Offensive linemen, in general, are a different breed. They usually are the most intelligent players on a squad. They are creatures of habit. They often have entertaining quirks.
In covering Brandon, I learned he picked out a parking spot as a freshman outside the Broyles Complex, and parked there daily without fail. He walked the same path from the dorm to the Broyles Complex. Before practice every day, he sat on the same spot on the same table while a trainer taped his ankles.
One time when the Razorbacks broke out their special red game pants to play Memphis, everyone in the locker room was excited but Brandon. He was a guy who liked to prepare, and he didn’t have time to prepare for different-colored pants.
Unlike most upperclassmen that moved to apartments, Brandon lived in the dormitory every year, and his dorm room was as basic as the occupant – a bed, a chair, a TV and bare walls.
Brandon hated change, which is why it was big deal for him to get glasses before his senior season. He chose the ugliest and cheapest frames he could find, the now-famous black-rimmed specs with thick Coke-bottle lenses.
“Auburn laughed a lot at me, so did Ole Miss,” Brandon told me. “I heard a lot of `Hey, Drew Carey,’ or `Hey, Clark Kent.’ They don’t keep laughing for very long.”
Brandon was so focused that he never really took the time to assess how good he had become. When his brother Marty said to Brandon in his junior year that he may have a chance in the NFL, Brandon quickly replied, “I don’t know, I’ve gotta focus on the season.”
The last time I saw Brandon was after his final college game, a 45-31 loss to Michigan in the 1999 Citrus Bowl. I remember afterwards in an empty Razorbacks’ locker room that he took a little longer to dress, as if he wanted to live his dream just a few more minutes.
“I wish I had another year to play,” he said to me, picking up his duffel bag. “All I ever wanted to do was play for the Razorbacks. I love this coaching staff. I love these players.”
In the spring, the Colts drafted Brandon in the third round. In his first minicamp, the Colts’ coaching staff and linemen fell in love with Brandon. Offensive line coach Howard Mudd, enchanted with Brandon’s discipline, told him to quit calling him “sir.”

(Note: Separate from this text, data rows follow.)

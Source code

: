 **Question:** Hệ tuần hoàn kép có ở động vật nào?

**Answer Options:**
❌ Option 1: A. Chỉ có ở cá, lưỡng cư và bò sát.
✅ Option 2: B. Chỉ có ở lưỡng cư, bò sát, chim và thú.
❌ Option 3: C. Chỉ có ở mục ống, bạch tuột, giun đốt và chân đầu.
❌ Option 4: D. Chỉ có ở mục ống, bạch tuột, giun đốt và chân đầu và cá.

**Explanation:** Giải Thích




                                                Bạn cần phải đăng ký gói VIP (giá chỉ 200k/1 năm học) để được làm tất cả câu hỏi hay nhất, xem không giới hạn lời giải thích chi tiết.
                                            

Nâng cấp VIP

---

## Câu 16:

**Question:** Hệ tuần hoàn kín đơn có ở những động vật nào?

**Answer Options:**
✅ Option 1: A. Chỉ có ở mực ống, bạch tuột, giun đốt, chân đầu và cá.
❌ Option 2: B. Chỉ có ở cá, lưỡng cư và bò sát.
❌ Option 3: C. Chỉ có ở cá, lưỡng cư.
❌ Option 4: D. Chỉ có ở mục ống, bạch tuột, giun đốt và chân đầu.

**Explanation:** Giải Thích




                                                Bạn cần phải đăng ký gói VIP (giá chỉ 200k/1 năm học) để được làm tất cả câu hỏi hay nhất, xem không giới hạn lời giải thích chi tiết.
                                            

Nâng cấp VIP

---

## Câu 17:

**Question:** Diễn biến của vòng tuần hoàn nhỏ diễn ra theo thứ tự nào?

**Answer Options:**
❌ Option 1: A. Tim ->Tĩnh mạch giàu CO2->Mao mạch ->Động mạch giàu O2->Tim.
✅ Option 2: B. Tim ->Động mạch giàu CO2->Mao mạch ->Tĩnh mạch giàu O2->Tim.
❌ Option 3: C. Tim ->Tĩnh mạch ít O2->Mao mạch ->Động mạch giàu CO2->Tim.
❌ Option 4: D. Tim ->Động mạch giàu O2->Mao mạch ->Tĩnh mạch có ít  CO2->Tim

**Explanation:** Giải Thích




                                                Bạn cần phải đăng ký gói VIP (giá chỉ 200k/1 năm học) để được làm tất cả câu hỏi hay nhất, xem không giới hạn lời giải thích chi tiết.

Then less than two weeks after the start of his NFL career, Brandon’s car collided with a truck as he drove home to Harrison to take his mother to Wednesday night church.
Brandon was 22 years old.
Houston Nutt, whose first season as Arkansas’ coach was Brandon’s last year, feels luck to this day that he got to coach Brandon for one season.
“Brandon was always prepared,” Mr. Nutt said. “He was prepared for the classroom. He was prepared for practice and games. He was prepared for death. He not only did everything, but it always did it the right way.”
The day after the wreck, Mr. Markuson told me what I still consider the perfect description of Brandon.
“Brandon was the All-American boy, the neighbor kid down the street who was apple pie and football,” Mr. Markuson said in a reverent tone.
An entire state mourned.
And across the state line in Memphis, so did I.